South Africa

PP VS SARS

Busisiwe Mkhwebane acted “improperly in flagrant disobedience of the Constitution”, says Pretoria High Court

Public Protector Busisiwe Mkhwebane. (Photo: Tebogo Letsie)

The public protector’s subpoena powers do not trump tax secrecy laws, the Pretoria High Court found on Monday. The affirmation of the supremacy of the Tax Administration Act served as the latest battleground for yet another scathing judgment against Busisiwe Mkhwebane.

The public protector (PP), Busisiwe Mkhwebane, has yet again acted in “bad faith” and “improperly in flagrant disobedience of the Constitution”, was “dishonest” in her dealings with the South African Revenue Service (SARS) and her conduct was “inexcusable” and “reckless”. 

On Monday, Judge Peter Mabuse ordered Mkhwebane to pay 15% of SARS Commissioner Edward Kieswetter’s legal costs from her own pocket while her office must pay the balance.

Judge Mabuse’s withering judgment is another hot potato Mkhwebane will have to juggle in an attempt at fighting off Parliament, which has initiated proceedings to remove her from office.

In Mkhwebane’s latest ill-chosen battle, she attempted to subpoena former president Jacob Zuma’s tax record from SARS.

Judge Mabuse found that the PP could have approached a high court with an application for access to a taxpayer’s information, or ask the taxpayer themselves to disclose the relevant information. The PP may not, however, subpoena a SARS official to provide her with this information.

That is because the Tax Administration Act states that any current or former SARS official must preserve the secrecy of taxpayer information and may not disclose such information to anyone who is not a SARS official. 

The Public Protector Act does provide that any person “without just cause” who refuses a direction of the PP will be guilty of an offence.

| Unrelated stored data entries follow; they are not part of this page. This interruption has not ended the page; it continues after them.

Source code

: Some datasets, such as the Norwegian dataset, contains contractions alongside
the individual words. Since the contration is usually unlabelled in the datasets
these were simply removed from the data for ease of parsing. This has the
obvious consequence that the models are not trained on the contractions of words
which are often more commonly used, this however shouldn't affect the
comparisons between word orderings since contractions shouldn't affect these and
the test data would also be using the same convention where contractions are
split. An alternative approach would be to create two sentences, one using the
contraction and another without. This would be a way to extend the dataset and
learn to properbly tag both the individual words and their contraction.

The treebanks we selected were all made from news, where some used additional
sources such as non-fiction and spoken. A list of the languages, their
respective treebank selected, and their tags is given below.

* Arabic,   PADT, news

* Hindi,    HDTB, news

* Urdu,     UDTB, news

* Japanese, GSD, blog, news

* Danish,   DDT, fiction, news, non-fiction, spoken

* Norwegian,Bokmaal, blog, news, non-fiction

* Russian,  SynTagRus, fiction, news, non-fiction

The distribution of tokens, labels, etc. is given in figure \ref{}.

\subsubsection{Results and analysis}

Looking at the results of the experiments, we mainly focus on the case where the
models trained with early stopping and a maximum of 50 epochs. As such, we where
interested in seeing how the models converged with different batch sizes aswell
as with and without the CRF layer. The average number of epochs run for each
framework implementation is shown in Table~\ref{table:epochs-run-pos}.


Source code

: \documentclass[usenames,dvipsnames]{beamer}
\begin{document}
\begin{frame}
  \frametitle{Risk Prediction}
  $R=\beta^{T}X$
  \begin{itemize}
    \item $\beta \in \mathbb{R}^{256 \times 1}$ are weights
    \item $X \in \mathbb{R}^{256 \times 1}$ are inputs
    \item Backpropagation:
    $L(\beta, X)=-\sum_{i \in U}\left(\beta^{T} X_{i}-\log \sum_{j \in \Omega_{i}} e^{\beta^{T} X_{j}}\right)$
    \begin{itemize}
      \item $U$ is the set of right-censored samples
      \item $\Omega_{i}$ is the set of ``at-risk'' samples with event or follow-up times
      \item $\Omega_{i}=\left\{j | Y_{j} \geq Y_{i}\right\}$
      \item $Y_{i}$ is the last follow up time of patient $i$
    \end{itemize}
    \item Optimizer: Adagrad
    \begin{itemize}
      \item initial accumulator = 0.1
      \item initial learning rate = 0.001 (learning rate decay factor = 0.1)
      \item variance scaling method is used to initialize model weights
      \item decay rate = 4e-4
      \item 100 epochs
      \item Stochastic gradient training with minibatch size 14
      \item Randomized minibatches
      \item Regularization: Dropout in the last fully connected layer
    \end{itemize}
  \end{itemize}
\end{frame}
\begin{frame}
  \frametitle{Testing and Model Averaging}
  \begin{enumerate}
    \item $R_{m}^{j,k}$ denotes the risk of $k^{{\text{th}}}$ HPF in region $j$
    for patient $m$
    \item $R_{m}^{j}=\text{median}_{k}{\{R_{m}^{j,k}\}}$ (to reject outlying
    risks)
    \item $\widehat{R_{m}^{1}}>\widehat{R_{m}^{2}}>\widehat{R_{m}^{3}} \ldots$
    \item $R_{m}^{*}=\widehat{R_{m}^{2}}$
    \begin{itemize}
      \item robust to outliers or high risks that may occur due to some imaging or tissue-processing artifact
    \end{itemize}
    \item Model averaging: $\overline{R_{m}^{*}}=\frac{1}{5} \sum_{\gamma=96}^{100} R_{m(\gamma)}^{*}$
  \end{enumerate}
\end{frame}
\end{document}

Yet a SARS official does not fall in this category, Judge Mabuse said.

Judge Mabuse agreed with advocate Jeremy Gauntlett, SC’s, argument for Kieswetter and SARS that the public protector is not an “exempted authority” under the Tax Administration Act – which basically means that SARS may not provide her with the tax information she asked for. 

Gauntlett argued that SARS’ “excellence” in dealing with sensitive tax information is a pillar on which trust is built so that the public believe that SARS officials exercise their powers fairly. Advocate Dali Mpofu, SC, arguing for Mkhwebane and the Office of the Public Protector, did not challenge this argument, yet attempted to argue that the Public Protector Act trumps the Tax Administration Act.

The case has its roots in 2018 when then-DA leader Mmusi Maimane asked the public protector to investigate Zuma’s tax affairs, based on revelations of tax irregularities made by journalist Jacques Pauw in his bestselling book The President’s Keepers

At the time, Mkhwebane acted against the advice of senior and junior counsel and issued a subpoena to then-acting SARS commissioner Mark Kingon, ordering him to hand over Zuma’s tax information. 

SARS declined, arguing that the public protector was acting outside her mandate, that the Tax Administration Act trumps the Public Protector Act and that the revenue service is not allowed to provide Mkhwebane with Zuma’s tax information. 

SARS’ stance was confirmed by an additional legal opinion from law firm Cliffe Dekker Hofmeyr attorneys, stating that “the public protector’s subpoena powers do not include the power to compel disclosure of SARS confidential information and taxpayer information”.

This does not undermine the effectiveness of the public protector, the law firm argued, because such tax information may be accessed with a successful application to the high court or obtaining the information from the taxpayer themselves.

Zuma later tried to enter the fray by commenting on Twitter and by attempting to hand in an affidavit to the court. The affidavit was filed very late and without proper procedure. Mpofu was “nonchalant about it”, Judge Mabuse said, and couldn’t “care less whether the court accepted or rejected” Zuma’s affidavit because, “according to him it served no purpose”. Zuma’s affidavit was, in the end, not admitted.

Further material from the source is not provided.